Yoshitora, Utagawa (act 1836-1882)

Yoshitora, Utagawa (act 1836-1882)

Utagawa Yoshitora was active from about 1849 to about 1882. He was a designer of ukiyo-e Japanese woodblock prints and an illustrator of books and newspapers. He was born in Edo (modern Tokyo), but neither his date of birth nor date of death is known. He was the oldest pupil of Utagawa Kuniyoshi who and excelled in prints of warriors, kabuki actors, beautiful women, and foreigners (Yokohama-e) even though he may not have seen any of the foreign scenes he depicted. Yoshitora was prolific. He produced over 60 print series and illustrated over 100 books.
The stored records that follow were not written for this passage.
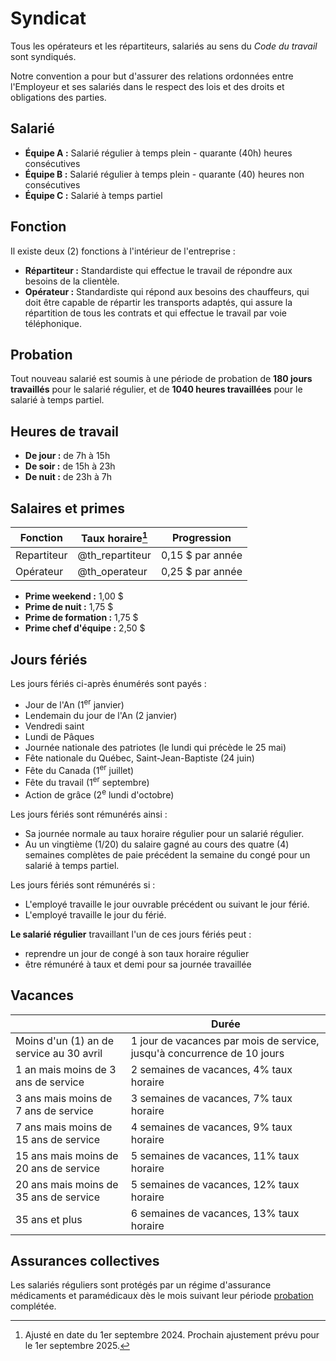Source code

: # Syndicat

Tous les opérateurs et les répartiteurs, salariés au sens du _Code du travail_ sont syndiqués.

Notre convention a pour but d'assurer des relations ordonnées entre l'Employeur et ses salariés dans le respect des lois et des droits et obligations des parties.

## Salarié

-   **Équipe A :** Salarié régulier à temps plein - quarante (40h) heures consécutives
-   **Équipe B :** Salarié régulier à temps plein - quarante (40) heures non consécutives
-   **Équipe C :** Salarié à temps partiel

## Fonction

Il existe deux (2) fonctions à l'intérieur de l'entreprise :

-   **Répartiteur :** Standardiste qui effectue le travail de répondre aux besoins de la clientèle.
-   **Opérateur :** Standardiste qui répond aux besoins des chauffeurs, qui doit être capable de répartir les transports adaptés, qui assure la répartition de tous les contrats et qui effectue le travail par voie téléphonique.

## Probation

Tout nouveau salarié est soumis à une période de probation de **180 jours travaillés** pour le salarié régulier, et de **1040 heures travaillées** pour le salarié à temps partiel.

## Heures de travail

-   **De jour :** de 7h à 15h
-   **De soir :** de 15h à 23h
-   **De nuit :** de 23h à 7h

## Salaires et primes

| Fonction    | Taux horaire[^1] | Progression      |
| ----------- | ---------------- | ---------------- |
| Repartiteur | @th_repartiteur  | 0,15 $ par année |
| Opérateur   | @th_operateur    | 0,25 $ par année |

-   **Prime weekend :** 1,00 $
-   **Prime de nuit :** 1,75 $
-   **Prime de formation :** 1,75 $
-   **Prime chef d'équipe :** 2,50 $

## Jours fériés

Les jours fériés ci-après énumérés sont payés :

-   Jour de l'An (1<sup>er</sup> janvier)
-   Lendemain du jour de l'An (2 janvier)
-   Vendredi saint
-   Lundi de Pâques
-   Journée nationale des patriotes (le lundi qui précède le 25 mai)
-   Fête nationale du Québec, Saint-Jean-Baptiste (24 juin)
-   Fête du Canada (1<sup>er</sup> juillet)
-   Fête du travail (1<sup>er</sup> septembre)
-   Action de grâce (2<sup>e</sup> lundi d'octobre)

Les jours fériés sont rémunérés ainsi :

-   Sa journée normale au taux horaire régulier pour un salarié régulier.
-   Au un vingtième (1/20) du salaire gagné au cours des quatre (4) semaines complètes de paie précédent la semaine du congé pour un salarié à temps partiel.

Les jours fériés sont rémunérés si :

-   L'employé travaille le jour ouvrable précédent ou suivant le jour férié.
-   L'employé travaille le jour du férié.

**Le salarié régulier** travaillant l'un de ces jours fériés peut :

-   reprendre un jour de congé à son taux horaire régulier
-   être rémunéré à taux et demi pour sa journée travaillée

## Vacances

|                                          | Durée                                                                   |
| ---------------------------------------- | ----------------------------------------------------------------------- |
| Moins d'un (1) an de service au 30 avril | 1 jour de vacances par mois de service, jusqu'à concurrence de 10 jours |
| 1 an mais moins de 3 ans de service      | 2 semaines de vacances, 4% taux horaire                                 |
| 3 ans mais moins de 7 ans de service     | 3 semaines de vacances, 7% taux horaire                                 |
| 7 ans mais moins de 15 ans de service    | 4 semaines de vacances, 9% taux horaire                                 |
| 15 ans mais moins de 20 ans de service   | 5 semaines de vacances, 11% taux horaire                                |
| 20 ans mais moins de 35 ans de service   | 5 semaines de vacances, 12% taux horaire                                |
| 35 ans et plus                           | 6 semaines de vacances, 13% taux horaire                                |

## Assurances collectives

Les salariés réguliers sont protégés par un régime d'assurance médicaments et paramédicaux dès le mois suivant leur période [probation](#probation) complétée.

[^1]: Ajusté en date du 1er septembre 2024. Prochain ajustement prévu pour le 1er septembre 2025.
In 1849 his irreverent print “Funny Warriors—Our Ruler’s New Year’s Rice Cakes” was declared by the censors to be a criticism of authority. Based on this, Yoshitora was placed in manacles for fifty days. Soon after he was expelled from Kuniyoshi’s studio, but he continued to produce illustrations prolifically. From the 1860s Yoshitora produced over 150 Yokohama-e pictures of foreigners amid rapid modernization that came to Japan after the country was opened to trade. He collaborated on a number of landscape series, and in the Meiji period that began in 1868 he also worked in newspapers. The last of his known works appeared in 1882.